Во Франции произошла интересная вещь. Французы, в результате длительных междоусобиц — постоянных, внутренних разборок, внутреннего противодействия друг другу, почти себя уничтожили. И, когда началась протестантская резня, страна оказалась в центре раскола и беспощадной борьбы за власть. Они все в себе истребили. Сами себя. Грубо говоря, они достали ногами дно. Это, конечно, приход к власти сына Генриха IV Наваррского — Людовика XIII, спор о личности которого до сих пор существует. Он вызывает большое количество разночтений. Но рядом с ним оказался гениальный человек — временщик, фаворит, канцлер — кардинала Ришелье. Почему считают, что Жанна Д'Арк имела в своем сердце Францию, а Ришелье нет? Он имел не меньше, потому что его жизнь была посвящена спасению и становлению Франции. У него была идея.

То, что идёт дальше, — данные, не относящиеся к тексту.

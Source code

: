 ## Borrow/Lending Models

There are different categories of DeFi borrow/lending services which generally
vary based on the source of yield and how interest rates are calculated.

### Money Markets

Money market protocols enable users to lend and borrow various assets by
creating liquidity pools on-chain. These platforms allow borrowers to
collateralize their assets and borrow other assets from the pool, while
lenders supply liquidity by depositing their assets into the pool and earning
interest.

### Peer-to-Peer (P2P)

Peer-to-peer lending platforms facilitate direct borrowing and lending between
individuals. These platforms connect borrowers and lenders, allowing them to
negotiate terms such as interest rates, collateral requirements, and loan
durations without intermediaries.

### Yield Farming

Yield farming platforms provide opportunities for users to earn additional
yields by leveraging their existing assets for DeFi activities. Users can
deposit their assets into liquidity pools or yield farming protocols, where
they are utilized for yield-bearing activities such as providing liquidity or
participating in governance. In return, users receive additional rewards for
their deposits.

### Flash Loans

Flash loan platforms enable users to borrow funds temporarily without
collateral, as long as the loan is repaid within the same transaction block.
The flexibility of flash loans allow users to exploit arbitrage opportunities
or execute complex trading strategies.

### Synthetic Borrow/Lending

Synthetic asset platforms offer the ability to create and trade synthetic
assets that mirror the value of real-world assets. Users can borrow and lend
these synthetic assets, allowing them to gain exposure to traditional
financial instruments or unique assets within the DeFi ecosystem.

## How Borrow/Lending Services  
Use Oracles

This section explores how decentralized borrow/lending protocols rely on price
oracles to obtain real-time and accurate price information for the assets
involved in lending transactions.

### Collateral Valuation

А у Петра была идея? Была. И каждый может ее определить. Не в Европу окно открыть — это поэтическая формулировка, а это идея перепрыгнуть через пропасть времени и консерватизма, и соединиться с дающими новую жизнь артериями. Создать школы, регулярное обучение, создать профессии: корабелов, заводчиков и, наконец, научить людей чему-то. Взять и преодолеть. Перевести часы времени. И Петр перевел их. О нем разговоров много и это все лестничные, кухонные разговоры, но он перевел эти часы. И Ришелье сделал то же самое, что и Петр. Он оставил великого преемника, который не был французом, а был итальянцем, но не меньшим патриотом Франции. И, если Ришелье сделал это благодаря опоре Людовика XIII, создавая идею его абсолютизма, то Мазарини подставил спину Людовику XIV. И не надо слушать разговоры о его корысти. Французы любили его. Они имели при себе Гольбера, который начал свою карьеру при стареющем кардинале Ришелье. Вот гений всех людей и народов.